In 1999, 2000, and 2001, during the transition phase into the new millennium, quite a lot of people relocated to rural areas, which made me strongly feel that I too must take action and change.
Continuing to read many books, I came across the term "han-no han-cho" (half farmer, half writer) in (Japanese writer and environmentalist) Jun Hoshikawa's book and knew that this was it.
But, I didn't want to become a writer, nor could I do any translation, or know much about the law, or was good at computers, and soon realized that there was nothing I could use to replace the "writer" part.
In the beginning I put the word "it" into the phrase, so it read 'half farmer, half it,' but one day replaced it with an "X" instead, and that felt right. This birth of a new motto gave me a mission to communicate this lifestyle and concept.
At first I didn't really feel the need to communicate this new concept to anyone. It was more to help myself than anything. And those words really did help me. Later I started getting an unexpected boost, and began getting featured in magazines and newspapers, and then was asked if I wanted to put out a book. The concept seems to have a long life, maybe because it came to be after many wrong turns and lots of pondering.
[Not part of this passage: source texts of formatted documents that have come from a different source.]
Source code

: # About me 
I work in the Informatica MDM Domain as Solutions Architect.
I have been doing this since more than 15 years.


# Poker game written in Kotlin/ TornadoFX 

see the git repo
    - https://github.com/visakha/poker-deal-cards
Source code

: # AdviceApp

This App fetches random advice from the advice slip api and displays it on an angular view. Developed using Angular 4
It took 10 years to come and speak in Tokyo. I really don't feel any special need to present in Tokyo, but I am getting more requests to speak throughout the year from Tokyo. Which makes me think that the age we're living in is getting more and more difficult.
- Edahiro:
- People seem to feel that something has to be done about the low level of food self-sufficiency in Japan, but at the same time they place themselves outside of the system and wait for the government to do something about it, or for the farmers to make the effort, standing on the audience side cheering as the consumer. What you want to do is change things from within, not from outside, right?
- Shiomi:
- Yes. I think that being a Half Farmer, Half X is doable in Tokyo, New York, or Berlin. There are some people who say that "we should limit being a Half Farmer, Half X to people living in rural areas," but this will only result in the same structure of the city versus the suburbs, by which we are so burdened.
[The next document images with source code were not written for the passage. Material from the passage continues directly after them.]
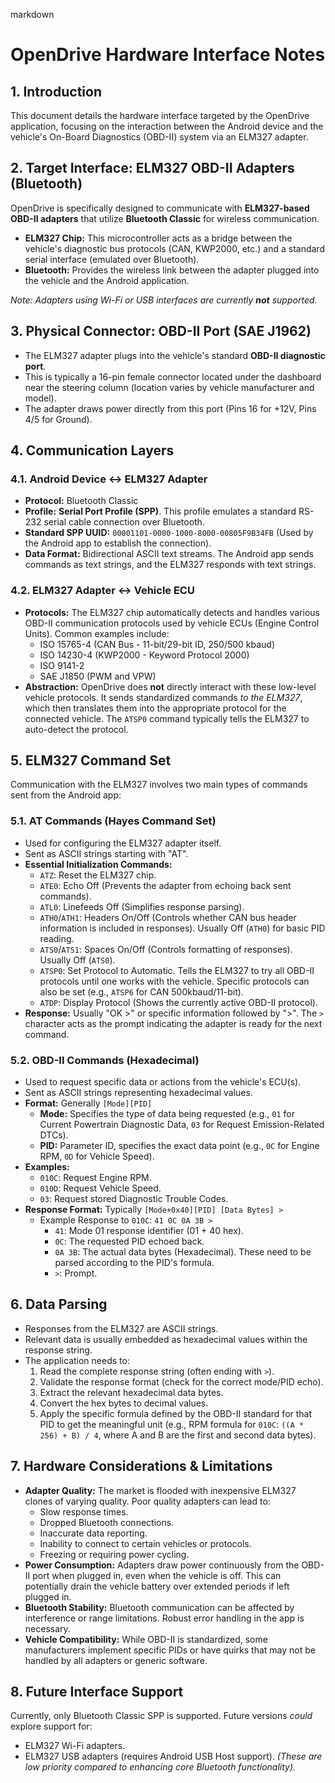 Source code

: markdown
# OpenDrive Hardware Interface Notes

## 1. Introduction

This document details the hardware interface targeted by the OpenDrive application, focusing on the interaction between the Android device and the vehicle's On-Board Diagnostics (OBD-II) system via an ELM327 adapter.

## 2. Target Interface: ELM327 OBD-II Adapters (Bluetooth)

OpenDrive is specifically designed to communicate with **ELM327-based OBD-II adapters** that utilize **Bluetooth Classic** for wireless communication.

*   **ELM327 Chip:** This microcontroller acts as a bridge between the vehicle's diagnostic bus protocols (CAN, KWP2000, etc.) and a standard serial interface (emulated over Bluetooth).
*   **Bluetooth:** Provides the wireless link between the adapter plugged into the vehicle and the Android application.

*Note: Adapters using Wi-Fi or USB interfaces are currently **not** supported.*

## 3. Physical Connector: OBD-II Port (SAE J1962)

*   The ELM327 adapter plugs into the vehicle's standard **OBD-II diagnostic port**.
*   This is typically a 16-pin female connector located under the dashboard near the steering column (location varies by vehicle manufacturer and model).
*   The adapter draws power directly from this port (Pins 16 for +12V, Pins 4/5 for Ground).

## 4. Communication Layers

### 4.1. Android Device <-> ELM327 Adapter

*   **Protocol:** Bluetooth Classic
*   **Profile:** **Serial Port Profile (SPP)**. This profile emulates a standard RS-232 serial cable connection over Bluetooth.
*   **Standard SPP UUID:** `00001101-0000-1000-8000-00805F9B34FB` (Used by the Android app to establish the connection).
*   **Data Format:** Bidirectional ASCII text streams. The Android app sends commands as text strings, and the ELM327 responds with text strings.

### 4.2. ELM327 Adapter <-> Vehicle ECU

*   **Protocols:** The ELM327 chip automatically detects and handles various OBD-II communication protocols used by vehicle ECUs (Engine Control Units). Common examples include:
    *   ISO 15765-4 (CAN Bus - 11-bit/29-bit ID, 250/500 kbaud)
    *   ISO 14230-4 (KWP2000 - Keyword Protocol 2000)
    *   ISO 9141-2
    *   SAE J1850 (PWM and VPW)
*   **Abstraction:** OpenDrive does **not** directly interact with these low-level vehicle protocols. It sends standardized commands *to the ELM327*, which then translates them into the appropriate protocol for the connected vehicle. The `ATSP0` command typically tells the ELM327 to auto-detect the protocol.

## 5. ELM327 Command Set

Communication with the ELM327 involves two main types of commands sent from the Android app:

### 5.1. AT Commands (Hayes Command Set)

*   Used for configuring the ELM327 adapter itself.
*   Sent as ASCII strings starting with "AT".
*   **Essential Initialization Commands:**
    *   `ATZ`: Reset the ELM327 chip.
    *   `ATE0`: Echo Off (Prevents the adapter from echoing back sent commands).
    *   `ATL0`: Linefeeds Off (Simplifies response parsing).
    *   `ATH0`/`ATH1`: Headers On/Off (Controls whether CAN bus header information is included in responses). Usually Off (`ATH0`) for basic PID reading.
    *   `ATS0`/`ATS1`: Spaces On/Off (Controls formatting of responses). Usually Off (`ATS0`).
    *   `ATSP0`: Set Protocol to Automatic. Tells the ELM327 to try all OBD-II protocols until one works with the vehicle. Specific protocols can also be set (e.g., `ATSP6` for CAN 500kbaud/11-bit).
    *   `ATDP`: Display Protocol (Shows the currently active OBD-II protocol).
*   **Response:** Usually "OK >" or specific information followed by ">". The `>` character acts as the prompt indicating the adapter is ready for the next command.

### 5.2. OBD-II Commands (Hexadecimal)

*   Used to request specific data or actions from the vehicle's ECU(s).
*   Sent as ASCII strings representing hexadecimal values.
*   **Format:** Generally `[Mode][PID]`
    *   **Mode:** Specifies the type of data being requested (e.g., `01` for Current Powertrain Diagnostic Data, `03` for Request Emission-Related DTCs).
    *   **PID:** Parameter ID, specifies the exact data point (e.g., `0C` for Engine RPM, `0D` for Vehicle Speed).
*   **Examples:**
    *   `010C`: Request Engine RPM.
    *   `010D`: Request Vehicle Speed.
    *   `03`: Request stored Diagnostic Trouble Codes.
*   **Response Format:** Typically `[Mode+0x40][PID] [Data Bytes] >`
    *   Example Response to `010C`: `41 0C 0A 3B >`
        *   `41`: Mode 01 response identifier (01 + 40 hex).
        *   `0C`: The requested PID echoed back.
        *   `0A 3B`: The actual data bytes (Hexadecimal). These need to be parsed according to the PID's formula.
        *   `>`: Prompt.

## 6. Data Parsing

*   Responses from the ELM327 are ASCII strings.
*   Relevant data is usually embedded as hexadecimal values within the response string.
*   The application needs to:
    1.  Read the complete response string (often ending with `>`).
    2.  Validate the response format (check for the correct mode/PID echo).
    3.  Extract the relevant hexadecimal data bytes.
    4.  Convert the hex bytes to decimal values.
    5.  Apply the specific formula defined by the OBD-II standard for that PID to get the meaningful unit (e.g., RPM formula for `010C`: `((A * 256) + B) / 4`, where A and B are the first and second data bytes).

## 7. Hardware Considerations & Limitations

*   **Adapter Quality:** The market is flooded with inexpensive ELM327 clones of varying quality. Poor quality adapters can lead to:
    *   Slow response times.
    *   Dropped Bluetooth connections.
    *   Inaccurate data reporting.
    *   Inability to connect to certain vehicles or protocols.
    *   Freezing or requiring power cycling.
*   **Power Consumption:** Adapters draw power continuously from the OBD-II port when plugged in, even when the vehicle is off. This can potentially drain the vehicle battery over extended periods if left plugged in.
*   **Bluetooth Stability:** Bluetooth communication can be affected by interference or range limitations. Robust error handling in the app is necessary.
*   **Vehicle Compatibility:** While OBD-II is standardized, some manufacturers implement specific PIDs or have quirks that may not be handled by all adapters or generic software.

## 8. Future Interface Support

Currently, only Bluetooth Classic SPP is supported. Future versions *could* explore support for:

*   ELM327 Wi-Fi adapters.
*   ELM327 USB adapters (requires Android USB Host support).
*(These are low priority compared to enhancing core Bluetooth functionality).*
- Rather, people should do what they can, be it balcony gardening or rooftop gardening, in places they love. Setting loose rules, such as committing 30 or 40 minutes a day to handling soil and plants will enable more people to start farming more easily. I think many people feel that starting farming is too much of a challenge, so how low you can set the bar is the key. Some people will choose to go deeper, or some may choose to just spread the word. We can all play different roles.
- Edahiro:
- When you finally decided to plant seeds and use the hoe, was it not a drastic change for you? For example, I'm sure you've questioned whether you as one individual could do anything to change Japan's level of self-sufficiency. I think that your experience in farming as you were growing up had some significance.
- Shiomi:
- You're right.
- Edahiro:
- I think crossing the line (from non-farmer to farmer) is difficult for a lot of people.
- Shiomi:
- What I thought of first is that it is important to raise the level of self-sufficiency of the food on our table even by just a factor of 0.001. Our generation will raise it to 0.1, the next generation to 0.2, and so forth. Our generation may feel that we have come so far into this very dangerous state and may feel powerless, but I think the idea of passing the baton from one generation to the next is also acceptable.
- I think that most people can't take that first big step to become a half-farmer, but I think any first step is an important one, so I recommend starting with something easy, like renting a space in a community garden, or going to visit an uncle on the farm during the summer holidays to help out, or going to a friend's place. I think the accumulation of those little actions is what's important.